CONCLUSIONS: We demonstrated that HCV NS5A and Core protein expression regulate LX2 activation. NS5A-induced LX2 activation, in turn, regulates diverse fibrosis-related gene expression at different levels in Huh7, which can be further analyzed as potential antifibrotic targets during HCV infection.
摘要:
目的:肝纤维化仍然是由慢性丙型肝炎病毒(HCV)感染引起的并发症,即使它已经解决,并且还没有批准肝脏抗纤维化药物。肝细胞的分子机制和肝星状细胞(HSC)的激活在肝纤维化中发挥重要作用。为了阐明分子机制,分析HSC激活和HCV感染过程中的通路调控非常重要。

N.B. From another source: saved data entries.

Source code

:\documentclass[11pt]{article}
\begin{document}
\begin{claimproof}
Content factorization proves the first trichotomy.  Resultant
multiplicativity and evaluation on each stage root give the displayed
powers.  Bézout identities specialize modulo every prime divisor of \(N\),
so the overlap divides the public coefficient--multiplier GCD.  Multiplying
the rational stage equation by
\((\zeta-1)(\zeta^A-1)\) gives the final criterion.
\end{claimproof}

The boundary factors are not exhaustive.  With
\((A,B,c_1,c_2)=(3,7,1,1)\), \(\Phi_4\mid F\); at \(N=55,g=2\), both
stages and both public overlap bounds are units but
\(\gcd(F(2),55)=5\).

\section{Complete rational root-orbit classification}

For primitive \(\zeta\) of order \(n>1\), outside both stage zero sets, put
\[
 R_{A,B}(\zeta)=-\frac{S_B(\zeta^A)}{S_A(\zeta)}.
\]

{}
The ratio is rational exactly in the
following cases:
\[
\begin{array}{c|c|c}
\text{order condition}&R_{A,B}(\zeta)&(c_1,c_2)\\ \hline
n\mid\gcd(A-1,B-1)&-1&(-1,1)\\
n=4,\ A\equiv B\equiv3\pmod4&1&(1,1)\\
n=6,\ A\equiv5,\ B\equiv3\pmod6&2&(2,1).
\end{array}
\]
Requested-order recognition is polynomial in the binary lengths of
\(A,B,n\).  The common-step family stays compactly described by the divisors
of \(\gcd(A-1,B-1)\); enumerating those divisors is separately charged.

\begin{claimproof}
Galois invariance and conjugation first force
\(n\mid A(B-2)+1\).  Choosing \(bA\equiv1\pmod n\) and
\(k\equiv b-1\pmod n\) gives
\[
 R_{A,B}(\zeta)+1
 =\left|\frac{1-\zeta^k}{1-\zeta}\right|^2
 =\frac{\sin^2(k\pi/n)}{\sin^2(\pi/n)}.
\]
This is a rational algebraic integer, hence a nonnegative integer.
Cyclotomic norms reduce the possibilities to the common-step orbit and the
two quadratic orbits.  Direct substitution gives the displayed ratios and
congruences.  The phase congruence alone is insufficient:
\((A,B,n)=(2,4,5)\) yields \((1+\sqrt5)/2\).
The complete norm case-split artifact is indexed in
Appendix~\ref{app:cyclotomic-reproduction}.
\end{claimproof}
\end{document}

方法:我们评估了人类HSC(LX2)共培养过程中纤维化相关的分子机制,与表达HCVNS5A或核心蛋白的人肝细胞(Huh7)。我们评估了在共培养期间由HCVNS5A或核心表达在Huh7细胞中诱导的LX2活化。我们确定了在与LX2共培养期间表达NS5A或Core蛋白的Huh7中的纤维化相关基因表达谱。

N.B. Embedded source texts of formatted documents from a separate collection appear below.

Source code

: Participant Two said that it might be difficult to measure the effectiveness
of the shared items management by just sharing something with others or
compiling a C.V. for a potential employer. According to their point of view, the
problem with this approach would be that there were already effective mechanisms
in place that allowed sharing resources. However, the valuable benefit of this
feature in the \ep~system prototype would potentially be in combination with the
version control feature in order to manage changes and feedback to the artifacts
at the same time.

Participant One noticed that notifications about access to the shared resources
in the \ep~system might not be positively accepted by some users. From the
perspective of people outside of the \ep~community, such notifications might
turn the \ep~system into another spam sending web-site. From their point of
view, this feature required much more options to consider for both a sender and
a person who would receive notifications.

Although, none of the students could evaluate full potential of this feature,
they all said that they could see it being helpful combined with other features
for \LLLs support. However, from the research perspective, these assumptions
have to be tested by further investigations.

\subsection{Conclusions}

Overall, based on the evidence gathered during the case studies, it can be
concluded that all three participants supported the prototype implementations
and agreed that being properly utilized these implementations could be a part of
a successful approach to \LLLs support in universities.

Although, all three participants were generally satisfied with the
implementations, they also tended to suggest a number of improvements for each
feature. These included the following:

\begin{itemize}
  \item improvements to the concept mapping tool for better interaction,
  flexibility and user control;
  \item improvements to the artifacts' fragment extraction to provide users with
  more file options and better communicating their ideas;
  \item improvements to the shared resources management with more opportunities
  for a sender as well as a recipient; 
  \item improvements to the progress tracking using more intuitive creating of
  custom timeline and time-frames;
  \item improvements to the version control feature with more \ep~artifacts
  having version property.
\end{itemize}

结果:我们观察到NS5A诱导8.3-,6.7倍和4倍变化,核心诱导6.5-,1.8-,胶原蛋白1,TGFβ1和timp1基因表达的6.2倍变化,分别,在与转染的Huh7共培养的LX2中。此外,与对照相比,在与LX2共培养期间,NS5A诱导了30个基因的表达,而Core诱导了41个基因,并降低了Huh7细胞中与纤维化相关的30个基因的表达。从基因表达谱中富集的分子途径涉及TGFB信号传导和细胞外基质的组织。
结论:我们证明了HCVNS5A和Core蛋白表达调节LX2活化。NS5A诱导的LX2激活,反过来,在Huh7中以不同的水平调节不同的纤维化相关基因表达,这可以作为HCV感染期间潜在的抗纤维化靶标进一步分析。
方法:我们评估了人类HSC(LX2)共培养过程中纤维化相关的分子机制,与表达HCVNS5A或核心蛋白的人肝细胞(Huh7)。我们评估了在共培养期间由HCVNS5A或核心表达在Huh7细胞中诱导的LX2活化。我们确定了在与LX2共培养期间表达NS5A或Core蛋白的Huh7中的纤维化相关基因表达谱。
结果:我们观察到NS5A诱导8.3-,6.7倍和4倍变化,核心诱导6.5-,1.8-,胶原蛋白1,TGFβ1和timp1基因表达的6.2倍变化,分别,在与转染的Huh7共培养的LX2中。此外,与对照相比,在与LX2共培养期间,NS5A诱导了30个基因的表达,而Core诱导了41个基因,并降低了Huh7细胞中与纤维化相关的30个基因的表达。从基因表达谱中富集的分子途径涉及TGFB信号传导和细胞外基质的组织。
结论:我们证明了HCVNS5A和Core蛋白表达调节LX2活化。NS5A诱导的LX2激活,反过来,在Huh7中以不同的水平调节不同的纤维化相关基因表达,这可以作为HCV感染期间潜在的抗纤维化靶标进一步分析。